Glen Cove resident Ian Siegel’s daily commute to Brooklyn is now at least an hour longer and mayhem-filled thanks to the schedule overhaul ordered by the MTA’s Long Island Rail Road to bring service into its new $11 billion train hall beneath Grand Central.
“It used to be very peaceful, it was very pleasant,” Siegel told The Post.
“You never saw issues, you never strife, you never saw impoliteness. Now it’s like ‘The Hunger Games.’ It’s like every man for themselves.”
Siegel lives on one of the LIRR lines that is only served by diesel locomotives, meaning that he has always had to change trains to get to get to his job at a property development and management firm in Brooklyn.
But the schedule overhaul has turned what he describes as a once-peaceful and run-of-the-mill transfer over to the next set of tracks into a mad dash across the length of the station, where he now often spends far more time waiting for a train than before.
“You want to make your connection, you don’t want to get stranded and you want to get a seat,” he said. “You don’t want to be late for work.”
Before the massive change launched this week, Siegel took the 6:43 a.m. train from Glen Cove to Jamaica, changed for the train to Brooklyn and then connected to the subway to get to his job. He says he was easily at his desk by 8 — a commute of approximately 80 minutes.
Now, that the schedule changes nixed the timed transfer to the Atlantic Terminal train, Siegel has to take the 6:10 a.m. train to get into the office by 8 a.m. His morning commute now measures in at 110 minutes.
The trip home in the evening, he says, is even less convenient. The new schedule ditched the 4:56 p.m. train that seamlessly connected to an Oyster Bay train that got him home by 6:05 p.m. sharp.

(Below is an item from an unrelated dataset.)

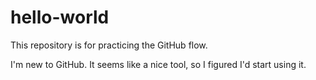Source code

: # hello-world
This repository is for practicing the GitHub flow.

I'm new to GitHub. It seems like a nice tool, so I figured I'd start using it.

Now, he has to choose between 4:12 train or a 5:22 p.m. train — one, he says, is too early to leave work; the other gets him home a half-hour later, at 6:35 p.m.
It’s an hour of lost time that he’d rather be spending with his husband and their dog.
“It cuts into precious family time and time at home,” he said, of the longer commute. “We value our time. It takes away time from being able to go to the gym, getting caught up on TV shows.”
“It’s also stressful,” he added. “It used to not be, it really didn’t. And now it’s turned into the Hunger Games.”